Task goal: Repeat exactly the lines below that lie between the line with "been in the" and the line with "function's libset before", counting both of those lines as part of the answer.

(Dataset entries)

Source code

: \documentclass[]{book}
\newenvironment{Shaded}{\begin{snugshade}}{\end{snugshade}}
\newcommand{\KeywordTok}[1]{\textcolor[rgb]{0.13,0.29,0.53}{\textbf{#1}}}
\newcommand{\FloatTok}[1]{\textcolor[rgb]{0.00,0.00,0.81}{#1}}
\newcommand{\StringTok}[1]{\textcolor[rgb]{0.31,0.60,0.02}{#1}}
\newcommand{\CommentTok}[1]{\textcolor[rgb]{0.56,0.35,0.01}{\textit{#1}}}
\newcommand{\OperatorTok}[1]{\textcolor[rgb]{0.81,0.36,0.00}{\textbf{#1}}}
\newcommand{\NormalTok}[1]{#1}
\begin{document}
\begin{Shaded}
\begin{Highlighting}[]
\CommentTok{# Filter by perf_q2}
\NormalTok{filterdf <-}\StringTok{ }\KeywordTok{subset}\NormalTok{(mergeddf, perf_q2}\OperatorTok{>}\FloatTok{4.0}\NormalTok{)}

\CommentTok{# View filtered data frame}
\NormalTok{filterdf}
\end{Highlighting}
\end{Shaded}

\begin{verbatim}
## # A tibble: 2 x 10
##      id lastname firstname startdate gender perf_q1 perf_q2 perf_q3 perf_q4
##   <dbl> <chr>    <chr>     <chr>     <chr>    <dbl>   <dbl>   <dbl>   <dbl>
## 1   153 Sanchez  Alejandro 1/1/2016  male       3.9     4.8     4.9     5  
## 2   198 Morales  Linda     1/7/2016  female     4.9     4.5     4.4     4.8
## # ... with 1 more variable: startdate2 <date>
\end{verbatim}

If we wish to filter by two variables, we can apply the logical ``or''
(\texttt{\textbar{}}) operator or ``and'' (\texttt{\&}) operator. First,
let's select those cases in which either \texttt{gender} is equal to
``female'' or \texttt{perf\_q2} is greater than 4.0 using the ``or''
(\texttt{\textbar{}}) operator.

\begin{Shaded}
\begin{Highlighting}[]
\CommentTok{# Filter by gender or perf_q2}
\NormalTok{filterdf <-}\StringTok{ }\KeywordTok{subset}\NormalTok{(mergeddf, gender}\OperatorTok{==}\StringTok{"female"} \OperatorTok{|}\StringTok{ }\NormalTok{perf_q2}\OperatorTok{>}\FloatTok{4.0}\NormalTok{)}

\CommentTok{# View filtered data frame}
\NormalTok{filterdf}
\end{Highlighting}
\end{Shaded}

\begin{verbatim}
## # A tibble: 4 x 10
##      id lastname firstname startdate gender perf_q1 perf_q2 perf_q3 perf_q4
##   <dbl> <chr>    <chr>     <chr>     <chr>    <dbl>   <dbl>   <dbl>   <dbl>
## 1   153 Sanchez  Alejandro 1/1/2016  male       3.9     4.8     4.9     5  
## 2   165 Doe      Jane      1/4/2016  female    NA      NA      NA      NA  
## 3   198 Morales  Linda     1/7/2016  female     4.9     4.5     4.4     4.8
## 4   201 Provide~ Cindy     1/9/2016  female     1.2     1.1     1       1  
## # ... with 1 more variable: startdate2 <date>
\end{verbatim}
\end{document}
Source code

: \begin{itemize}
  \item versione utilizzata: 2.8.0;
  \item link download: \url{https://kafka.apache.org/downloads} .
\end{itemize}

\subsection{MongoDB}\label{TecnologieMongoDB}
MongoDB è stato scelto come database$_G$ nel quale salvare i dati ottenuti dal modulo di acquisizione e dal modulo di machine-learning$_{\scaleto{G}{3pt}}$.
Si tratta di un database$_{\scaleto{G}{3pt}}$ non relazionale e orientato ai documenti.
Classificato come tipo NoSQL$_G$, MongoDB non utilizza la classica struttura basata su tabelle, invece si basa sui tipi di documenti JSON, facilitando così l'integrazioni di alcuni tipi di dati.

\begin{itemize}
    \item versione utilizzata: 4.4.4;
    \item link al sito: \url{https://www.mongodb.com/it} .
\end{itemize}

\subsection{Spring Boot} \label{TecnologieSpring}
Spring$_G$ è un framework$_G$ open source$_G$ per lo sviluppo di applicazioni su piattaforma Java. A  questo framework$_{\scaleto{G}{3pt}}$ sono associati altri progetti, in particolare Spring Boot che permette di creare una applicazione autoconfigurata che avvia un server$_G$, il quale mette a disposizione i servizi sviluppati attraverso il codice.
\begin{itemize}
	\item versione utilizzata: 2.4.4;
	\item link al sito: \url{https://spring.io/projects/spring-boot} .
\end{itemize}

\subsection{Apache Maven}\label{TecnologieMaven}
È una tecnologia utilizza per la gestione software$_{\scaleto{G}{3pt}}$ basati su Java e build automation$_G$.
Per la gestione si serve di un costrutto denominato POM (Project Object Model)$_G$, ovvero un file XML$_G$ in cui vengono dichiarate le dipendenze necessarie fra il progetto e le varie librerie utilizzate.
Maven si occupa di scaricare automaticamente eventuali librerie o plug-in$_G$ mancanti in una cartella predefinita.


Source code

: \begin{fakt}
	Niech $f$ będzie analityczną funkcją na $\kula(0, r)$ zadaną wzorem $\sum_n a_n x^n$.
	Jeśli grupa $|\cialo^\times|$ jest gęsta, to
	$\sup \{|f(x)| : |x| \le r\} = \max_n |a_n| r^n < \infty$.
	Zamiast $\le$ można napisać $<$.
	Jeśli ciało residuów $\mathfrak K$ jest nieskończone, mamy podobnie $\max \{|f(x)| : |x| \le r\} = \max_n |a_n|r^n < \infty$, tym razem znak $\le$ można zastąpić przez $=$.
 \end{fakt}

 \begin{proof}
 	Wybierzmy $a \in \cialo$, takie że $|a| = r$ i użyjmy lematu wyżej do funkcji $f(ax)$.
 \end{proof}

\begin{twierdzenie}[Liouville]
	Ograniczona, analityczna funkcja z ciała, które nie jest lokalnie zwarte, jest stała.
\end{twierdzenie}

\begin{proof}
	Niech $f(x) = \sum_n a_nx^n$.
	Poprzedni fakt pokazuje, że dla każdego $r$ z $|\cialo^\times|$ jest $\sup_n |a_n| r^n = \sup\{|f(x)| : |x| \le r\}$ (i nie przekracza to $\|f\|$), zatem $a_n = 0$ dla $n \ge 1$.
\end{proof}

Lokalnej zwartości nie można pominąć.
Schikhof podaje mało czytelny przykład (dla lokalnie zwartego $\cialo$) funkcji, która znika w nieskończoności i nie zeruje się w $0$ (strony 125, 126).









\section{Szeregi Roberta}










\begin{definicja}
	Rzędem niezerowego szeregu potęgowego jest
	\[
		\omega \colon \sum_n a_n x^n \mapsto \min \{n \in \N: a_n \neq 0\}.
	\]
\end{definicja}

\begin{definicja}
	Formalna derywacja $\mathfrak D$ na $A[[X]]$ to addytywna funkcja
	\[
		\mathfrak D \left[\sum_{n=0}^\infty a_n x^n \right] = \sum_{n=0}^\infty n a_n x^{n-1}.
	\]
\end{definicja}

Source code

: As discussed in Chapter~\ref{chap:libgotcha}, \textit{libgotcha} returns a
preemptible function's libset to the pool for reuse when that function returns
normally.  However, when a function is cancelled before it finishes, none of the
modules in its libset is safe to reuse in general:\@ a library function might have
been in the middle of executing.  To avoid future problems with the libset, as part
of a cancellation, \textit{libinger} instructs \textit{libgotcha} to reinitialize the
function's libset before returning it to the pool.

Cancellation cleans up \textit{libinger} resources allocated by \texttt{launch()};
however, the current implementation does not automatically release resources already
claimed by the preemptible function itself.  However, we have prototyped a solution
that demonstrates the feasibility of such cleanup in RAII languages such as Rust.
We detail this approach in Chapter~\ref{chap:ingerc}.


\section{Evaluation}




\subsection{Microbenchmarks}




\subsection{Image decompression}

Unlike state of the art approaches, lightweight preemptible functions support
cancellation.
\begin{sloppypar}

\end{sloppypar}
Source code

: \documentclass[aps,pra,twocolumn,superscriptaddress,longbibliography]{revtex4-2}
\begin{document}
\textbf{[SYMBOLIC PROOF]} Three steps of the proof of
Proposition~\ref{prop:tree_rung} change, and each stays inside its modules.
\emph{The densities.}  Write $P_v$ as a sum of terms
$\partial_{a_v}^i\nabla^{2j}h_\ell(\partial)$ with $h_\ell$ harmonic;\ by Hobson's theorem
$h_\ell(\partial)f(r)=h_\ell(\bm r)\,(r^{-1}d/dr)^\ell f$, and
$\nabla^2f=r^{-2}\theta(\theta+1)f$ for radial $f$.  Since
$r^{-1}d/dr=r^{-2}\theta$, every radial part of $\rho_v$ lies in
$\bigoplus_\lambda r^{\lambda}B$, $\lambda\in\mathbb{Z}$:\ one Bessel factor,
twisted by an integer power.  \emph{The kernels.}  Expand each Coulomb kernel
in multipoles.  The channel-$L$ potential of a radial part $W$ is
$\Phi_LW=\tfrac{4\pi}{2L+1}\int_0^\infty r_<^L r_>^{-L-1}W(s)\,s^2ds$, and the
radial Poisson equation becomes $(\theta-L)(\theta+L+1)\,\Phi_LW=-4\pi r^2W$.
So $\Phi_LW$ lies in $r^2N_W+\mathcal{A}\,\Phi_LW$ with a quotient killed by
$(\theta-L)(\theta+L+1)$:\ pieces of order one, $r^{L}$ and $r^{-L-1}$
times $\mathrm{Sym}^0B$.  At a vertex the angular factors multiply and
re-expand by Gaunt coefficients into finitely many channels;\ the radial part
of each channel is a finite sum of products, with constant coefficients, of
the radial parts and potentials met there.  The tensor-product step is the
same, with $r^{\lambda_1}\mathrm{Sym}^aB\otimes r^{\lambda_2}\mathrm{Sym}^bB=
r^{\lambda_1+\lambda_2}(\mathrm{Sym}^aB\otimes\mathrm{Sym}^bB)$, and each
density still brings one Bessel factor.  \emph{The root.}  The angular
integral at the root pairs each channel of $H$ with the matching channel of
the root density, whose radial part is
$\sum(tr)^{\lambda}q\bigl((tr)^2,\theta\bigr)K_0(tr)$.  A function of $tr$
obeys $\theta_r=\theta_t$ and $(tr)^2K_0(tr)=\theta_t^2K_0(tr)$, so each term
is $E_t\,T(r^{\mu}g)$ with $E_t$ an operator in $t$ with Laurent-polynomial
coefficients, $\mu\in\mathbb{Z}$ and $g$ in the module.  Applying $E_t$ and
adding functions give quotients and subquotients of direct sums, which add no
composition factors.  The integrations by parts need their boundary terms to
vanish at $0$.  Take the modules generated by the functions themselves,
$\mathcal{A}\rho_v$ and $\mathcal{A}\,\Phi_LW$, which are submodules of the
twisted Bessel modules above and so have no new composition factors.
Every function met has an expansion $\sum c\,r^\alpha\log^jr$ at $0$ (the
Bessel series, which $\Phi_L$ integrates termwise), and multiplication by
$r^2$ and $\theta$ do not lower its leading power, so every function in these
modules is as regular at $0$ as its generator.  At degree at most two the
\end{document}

Response to the task:
been in the middle of executing.  To avoid future problems with the libset, as part
of a cancellation, \textit{libinger} instructs \textit{libgotcha} to reinitialize the
function's libset before returning it to the pool.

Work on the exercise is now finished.